> [Plain-text document sources]
########

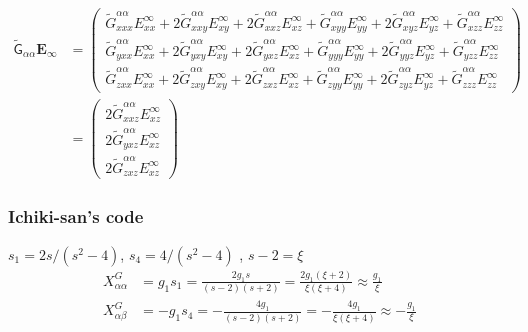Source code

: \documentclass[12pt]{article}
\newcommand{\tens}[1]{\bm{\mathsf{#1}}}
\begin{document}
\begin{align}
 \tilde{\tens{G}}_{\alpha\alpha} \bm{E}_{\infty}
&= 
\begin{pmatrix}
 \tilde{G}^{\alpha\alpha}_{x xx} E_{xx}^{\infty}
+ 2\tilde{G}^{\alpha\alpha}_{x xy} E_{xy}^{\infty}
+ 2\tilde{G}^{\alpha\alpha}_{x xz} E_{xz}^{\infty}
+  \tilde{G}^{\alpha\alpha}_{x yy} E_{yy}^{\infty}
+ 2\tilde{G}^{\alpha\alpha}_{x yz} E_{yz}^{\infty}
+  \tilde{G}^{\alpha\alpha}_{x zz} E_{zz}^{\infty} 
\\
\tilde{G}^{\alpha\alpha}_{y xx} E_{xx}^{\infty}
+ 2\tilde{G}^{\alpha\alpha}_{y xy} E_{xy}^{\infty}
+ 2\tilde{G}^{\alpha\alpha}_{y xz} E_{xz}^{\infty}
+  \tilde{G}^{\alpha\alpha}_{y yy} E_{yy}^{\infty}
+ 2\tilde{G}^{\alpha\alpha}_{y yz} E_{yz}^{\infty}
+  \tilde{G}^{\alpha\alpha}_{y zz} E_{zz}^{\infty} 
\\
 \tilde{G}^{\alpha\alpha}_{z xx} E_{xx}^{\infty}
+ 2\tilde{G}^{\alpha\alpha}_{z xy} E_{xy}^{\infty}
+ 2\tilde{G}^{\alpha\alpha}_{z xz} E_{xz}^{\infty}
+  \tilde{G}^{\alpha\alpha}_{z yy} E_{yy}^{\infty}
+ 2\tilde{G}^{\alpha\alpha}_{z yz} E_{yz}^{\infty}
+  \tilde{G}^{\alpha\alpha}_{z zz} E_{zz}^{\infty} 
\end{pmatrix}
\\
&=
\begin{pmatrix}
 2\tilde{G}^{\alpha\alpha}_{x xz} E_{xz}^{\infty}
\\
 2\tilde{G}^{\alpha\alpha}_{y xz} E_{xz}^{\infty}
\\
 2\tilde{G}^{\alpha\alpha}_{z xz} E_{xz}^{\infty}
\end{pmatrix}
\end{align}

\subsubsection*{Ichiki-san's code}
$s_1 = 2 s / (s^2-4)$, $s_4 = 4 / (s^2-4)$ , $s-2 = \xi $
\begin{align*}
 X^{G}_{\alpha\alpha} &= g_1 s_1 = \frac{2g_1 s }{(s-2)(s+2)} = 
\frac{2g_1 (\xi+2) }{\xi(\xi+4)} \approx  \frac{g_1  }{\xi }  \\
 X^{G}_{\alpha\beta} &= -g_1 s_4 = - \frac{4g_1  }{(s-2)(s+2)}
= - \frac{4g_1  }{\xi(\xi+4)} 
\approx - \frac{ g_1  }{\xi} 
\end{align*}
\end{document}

########

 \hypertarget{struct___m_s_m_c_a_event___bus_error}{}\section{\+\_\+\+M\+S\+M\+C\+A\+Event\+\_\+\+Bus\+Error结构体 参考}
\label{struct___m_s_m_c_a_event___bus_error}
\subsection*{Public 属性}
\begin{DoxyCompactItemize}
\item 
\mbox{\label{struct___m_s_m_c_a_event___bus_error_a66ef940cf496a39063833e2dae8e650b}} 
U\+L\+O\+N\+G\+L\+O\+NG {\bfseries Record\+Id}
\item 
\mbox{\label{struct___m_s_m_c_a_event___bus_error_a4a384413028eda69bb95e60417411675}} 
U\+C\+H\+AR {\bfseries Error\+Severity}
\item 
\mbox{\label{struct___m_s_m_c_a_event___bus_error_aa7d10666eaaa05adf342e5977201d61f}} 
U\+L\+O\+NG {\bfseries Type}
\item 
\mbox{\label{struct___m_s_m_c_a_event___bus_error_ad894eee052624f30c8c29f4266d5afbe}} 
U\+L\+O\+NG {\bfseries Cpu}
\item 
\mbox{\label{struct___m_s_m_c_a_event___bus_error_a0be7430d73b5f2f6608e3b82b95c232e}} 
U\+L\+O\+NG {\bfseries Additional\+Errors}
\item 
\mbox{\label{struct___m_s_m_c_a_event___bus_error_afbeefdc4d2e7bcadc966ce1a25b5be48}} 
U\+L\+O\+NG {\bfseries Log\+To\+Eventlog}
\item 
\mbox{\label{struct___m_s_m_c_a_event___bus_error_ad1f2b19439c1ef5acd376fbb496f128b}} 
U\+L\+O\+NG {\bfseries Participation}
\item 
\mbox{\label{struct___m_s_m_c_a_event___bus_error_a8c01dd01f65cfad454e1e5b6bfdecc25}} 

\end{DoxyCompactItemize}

########

> [Exercise prompt] List, from the entries above, every line in which the word "label" shows up.

> [Your response]
\label{struct___m_s_m_c_a_event___bus_error}
\mbox{\label{struct___m_s_m_c_a_event___bus_error_a66ef940cf496a39063833e2dae8e650b}} 
\mbox{\label{struct___m_s_m_c_a_event___bus_error_a4a384413028eda69bb95e60417411675}} 
\mbox{\label{struct___m_s_m_c_a_event___bus_error_aa7d10666eaaa05adf342e5977201d61f}} 
\mbox{\label{struct___m_s_m_c_a_event___bus_error_ad894eee052624f30c8c29f4266d5afbe}} 
\mbox{\label{struct___m_s_m_c_a_event___bus_error_a0be7430d73b5f2f6608e3b82b95c232e}} 
\mbox{\label{struct___m_s_m_c_a_event___bus_error_afbeefdc4d2e7bcadc966ce1a25b5be48}} 
\mbox{\label{struct___m_s_m_c_a_event___bus_error_ad1f2b19439c1ef5acd376fbb496f128b}} 
\mbox{\label{struct___m_s_m_c_a_event___bus_error_a8c01dd01f65cfad454e1e5b6bfdecc25}} 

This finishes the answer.